# WORK REQUIRED:
What is needed is an exact copy of the lines from the one containing "fetch images (large)" through the last line of the entries below, both included.

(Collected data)

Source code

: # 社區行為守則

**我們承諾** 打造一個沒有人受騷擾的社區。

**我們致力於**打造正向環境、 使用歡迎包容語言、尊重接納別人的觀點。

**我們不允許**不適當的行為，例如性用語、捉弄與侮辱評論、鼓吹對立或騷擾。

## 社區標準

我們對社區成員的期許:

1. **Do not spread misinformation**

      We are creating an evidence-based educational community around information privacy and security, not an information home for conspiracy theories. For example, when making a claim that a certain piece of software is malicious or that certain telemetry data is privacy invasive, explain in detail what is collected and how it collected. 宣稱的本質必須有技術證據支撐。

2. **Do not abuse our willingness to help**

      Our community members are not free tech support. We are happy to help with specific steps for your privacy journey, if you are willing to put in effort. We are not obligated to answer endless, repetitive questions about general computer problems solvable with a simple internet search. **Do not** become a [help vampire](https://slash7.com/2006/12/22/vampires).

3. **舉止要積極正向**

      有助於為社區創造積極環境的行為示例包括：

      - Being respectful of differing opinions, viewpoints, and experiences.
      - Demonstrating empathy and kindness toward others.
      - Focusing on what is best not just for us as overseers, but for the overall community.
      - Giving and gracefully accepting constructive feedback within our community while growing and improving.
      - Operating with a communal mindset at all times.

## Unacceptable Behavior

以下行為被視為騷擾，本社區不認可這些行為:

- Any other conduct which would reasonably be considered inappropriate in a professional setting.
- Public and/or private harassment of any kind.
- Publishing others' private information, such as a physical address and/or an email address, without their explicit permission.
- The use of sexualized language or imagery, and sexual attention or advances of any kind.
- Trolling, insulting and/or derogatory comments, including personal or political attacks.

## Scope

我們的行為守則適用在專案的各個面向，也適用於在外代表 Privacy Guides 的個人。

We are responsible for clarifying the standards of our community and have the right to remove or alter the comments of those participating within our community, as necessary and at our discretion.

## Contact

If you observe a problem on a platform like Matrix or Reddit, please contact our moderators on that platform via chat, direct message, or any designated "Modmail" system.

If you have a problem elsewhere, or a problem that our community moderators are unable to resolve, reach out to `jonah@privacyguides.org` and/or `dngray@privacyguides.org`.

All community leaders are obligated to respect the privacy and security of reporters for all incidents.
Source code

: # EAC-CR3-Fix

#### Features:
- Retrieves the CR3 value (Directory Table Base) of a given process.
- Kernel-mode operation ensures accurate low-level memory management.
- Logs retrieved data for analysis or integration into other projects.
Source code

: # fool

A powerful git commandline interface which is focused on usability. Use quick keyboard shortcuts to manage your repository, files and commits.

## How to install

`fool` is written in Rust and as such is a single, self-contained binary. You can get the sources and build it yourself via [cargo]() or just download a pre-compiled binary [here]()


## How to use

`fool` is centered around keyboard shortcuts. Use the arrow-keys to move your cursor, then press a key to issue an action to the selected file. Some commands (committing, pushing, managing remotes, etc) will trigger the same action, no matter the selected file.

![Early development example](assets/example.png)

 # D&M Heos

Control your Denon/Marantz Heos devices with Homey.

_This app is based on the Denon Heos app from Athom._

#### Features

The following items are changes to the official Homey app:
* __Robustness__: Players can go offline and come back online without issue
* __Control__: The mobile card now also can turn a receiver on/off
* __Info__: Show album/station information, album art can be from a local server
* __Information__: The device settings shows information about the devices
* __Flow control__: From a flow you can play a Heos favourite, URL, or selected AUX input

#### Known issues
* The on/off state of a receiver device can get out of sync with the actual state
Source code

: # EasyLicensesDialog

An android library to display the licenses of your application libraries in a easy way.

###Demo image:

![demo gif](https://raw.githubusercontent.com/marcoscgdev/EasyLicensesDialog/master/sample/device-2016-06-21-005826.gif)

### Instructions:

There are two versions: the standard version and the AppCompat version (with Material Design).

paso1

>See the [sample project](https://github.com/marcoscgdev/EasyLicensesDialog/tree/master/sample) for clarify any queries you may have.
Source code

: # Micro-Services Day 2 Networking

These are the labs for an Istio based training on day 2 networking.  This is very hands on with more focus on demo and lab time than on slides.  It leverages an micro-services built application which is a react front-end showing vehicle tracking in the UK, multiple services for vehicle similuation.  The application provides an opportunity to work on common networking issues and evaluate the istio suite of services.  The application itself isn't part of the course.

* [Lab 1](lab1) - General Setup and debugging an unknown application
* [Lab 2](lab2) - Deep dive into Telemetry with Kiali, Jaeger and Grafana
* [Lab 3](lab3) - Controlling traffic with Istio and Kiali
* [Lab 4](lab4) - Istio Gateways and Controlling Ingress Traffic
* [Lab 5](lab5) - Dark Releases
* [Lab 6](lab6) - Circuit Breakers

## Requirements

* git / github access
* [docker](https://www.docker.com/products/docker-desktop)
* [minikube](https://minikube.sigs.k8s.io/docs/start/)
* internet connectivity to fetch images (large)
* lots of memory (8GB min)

# RESULT:
* internet connectivity to fetch images (large)
* lots of memory (8GB min)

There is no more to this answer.